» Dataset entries
'''

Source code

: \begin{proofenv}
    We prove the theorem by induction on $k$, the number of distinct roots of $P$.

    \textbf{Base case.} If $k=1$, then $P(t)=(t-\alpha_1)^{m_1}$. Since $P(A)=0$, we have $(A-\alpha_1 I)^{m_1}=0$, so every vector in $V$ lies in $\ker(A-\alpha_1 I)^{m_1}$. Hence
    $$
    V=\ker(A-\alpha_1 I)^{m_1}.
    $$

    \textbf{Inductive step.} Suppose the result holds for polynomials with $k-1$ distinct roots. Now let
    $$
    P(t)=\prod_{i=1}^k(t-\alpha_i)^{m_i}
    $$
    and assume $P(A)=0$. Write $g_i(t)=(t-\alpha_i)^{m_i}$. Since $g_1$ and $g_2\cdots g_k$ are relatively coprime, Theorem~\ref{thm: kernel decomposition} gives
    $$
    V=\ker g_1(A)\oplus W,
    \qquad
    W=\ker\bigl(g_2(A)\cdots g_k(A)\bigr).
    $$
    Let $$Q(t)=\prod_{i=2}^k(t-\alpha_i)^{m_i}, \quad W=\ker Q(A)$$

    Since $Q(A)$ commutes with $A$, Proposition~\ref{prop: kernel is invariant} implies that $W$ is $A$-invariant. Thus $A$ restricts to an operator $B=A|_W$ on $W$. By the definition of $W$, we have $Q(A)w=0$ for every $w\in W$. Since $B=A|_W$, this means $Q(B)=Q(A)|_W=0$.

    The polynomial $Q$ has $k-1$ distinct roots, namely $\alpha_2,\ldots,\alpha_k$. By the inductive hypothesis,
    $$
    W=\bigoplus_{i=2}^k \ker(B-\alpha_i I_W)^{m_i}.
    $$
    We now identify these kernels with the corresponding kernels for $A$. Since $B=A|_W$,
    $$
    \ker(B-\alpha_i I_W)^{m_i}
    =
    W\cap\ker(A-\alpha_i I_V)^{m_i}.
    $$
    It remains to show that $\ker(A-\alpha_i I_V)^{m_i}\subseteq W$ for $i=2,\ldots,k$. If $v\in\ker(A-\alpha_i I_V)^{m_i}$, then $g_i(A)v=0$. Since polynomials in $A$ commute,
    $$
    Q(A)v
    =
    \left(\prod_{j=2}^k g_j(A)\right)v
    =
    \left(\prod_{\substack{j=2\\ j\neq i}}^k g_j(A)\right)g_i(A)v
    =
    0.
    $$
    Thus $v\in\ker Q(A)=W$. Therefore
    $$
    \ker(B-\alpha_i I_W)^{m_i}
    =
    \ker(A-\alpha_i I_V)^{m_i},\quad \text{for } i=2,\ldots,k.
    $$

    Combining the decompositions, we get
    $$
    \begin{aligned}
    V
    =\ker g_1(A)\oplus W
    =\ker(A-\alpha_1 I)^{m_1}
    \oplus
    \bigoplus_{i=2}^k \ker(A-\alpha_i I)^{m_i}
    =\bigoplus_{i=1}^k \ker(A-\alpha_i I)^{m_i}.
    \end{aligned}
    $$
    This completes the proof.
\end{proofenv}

'''

» Exercise brief
Write the data out again in full and exactly.

» Answer
Source code

: \begin{proofenv}
    We prove the theorem by induction on $k$, the number of distinct roots of $P$.

    \textbf{Base case.} If $k=1$, then $P(t)=(t-\alpha_1)^{m_1}$. Since $P(A)=0$, we have $(A-\alpha_1 I)^{m_1}=0$, so every vector in $V$ lies in $\ker(A-\alpha_1 I)^{m_1}$. Hence
    $$
    V=\ker(A-\alpha_1 I)^{m_1}.
    $$

    \textbf{Inductive step.} Suppose the result holds for polynomials with $k-1$ distinct roots. Now let
    $$
    P(t)=\prod_{i=1}^k(t-\alpha_i)^{m_i}
    $$
    and assume $P(A)=0$. Write $g_i(t)=(t-\alpha_i)^{m_i}$. Since $g_1$ and $g_2\cdots g_k$ are relatively coprime, Theorem~\ref{thm: kernel decomposition} gives
    $$
    V=\ker g_1(A)\oplus W,
    \qquad
    W=\ker\bigl(g_2(A)\cdots g_k(A)\bigr).
    $$
    Let $$Q(t)=\prod_{i=2}^k(t-\alpha_i)^{m_i}, \quad W=\ker Q(A)$$

    Since $Q(A)$ commutes with $A$, Proposition~\ref{prop: kernel is invariant} implies that $W$ is $A$-invariant. Thus $A$ restricts to an operator $B=A|_W$ on $W$. By the definition of $W$, we have $Q(A)w=0$ for every $w\in W$. Since $B=A|_W$, this means $Q(B)=Q(A)|_W=0$.

    The polynomial $Q$ has $k-1$ distinct roots, namely $\alpha_2,\ldots,\alpha_k$. By the inductive hypothesis,
    $$
    W=\bigoplus_{i=2}^k \ker(B-\alpha_i I_W)^{m_i}.
    $$
    We now identify these kernels with the corresponding kernels for $A$. Since $B=A|_W$,
    $$
    \ker(B-\alpha_i I_W)^{m_i}
    =
    W\cap\ker(A-\alpha_i I_V)^{m_i}.
    $$
    It remains to show that $\ker(A-\alpha_i I_V)^{m_i}\subseteq W$ for $i=2,\ldots,k$. If $v\in\ker(A-\alpha_i I_V)^{m_i}$, then $g_i(A)v=0$. Since polynomials in $A$ commute,
    $$
    Q(A)v
    =
    \left(\prod_{j=2}^k g_j(A)\right)v
    =
    \left(\prod_{\substack{j=2\\ j\neq i}}^k g_j(A)\right)g_i(A)v
    =
    0.
    $$
    Thus $v\in\ker Q(A)=W$. Therefore
    $$
    \ker(B-\alpha_i I_W)^{m_i}
    =
    \ker(A-\alpha_i I_V)^{m_i},\quad \text{for } i=2,\ldots,k.
    $$

    Combining the decompositions, we get
    $$
    \begin{aligned}
    V
    =\ker g_1(A)\oplus W
    =\ker(A-\alpha_1 I)^{m_1}
    \oplus
    \bigoplus_{i=2}^k \ker(A-\alpha_i I)^{m_i}
    =\bigoplus_{i=1}^k \ker(A-\alpha_i I)^{m_i}.
    \end{aligned}
    $$
    This completes the proof.
\end{proofenv}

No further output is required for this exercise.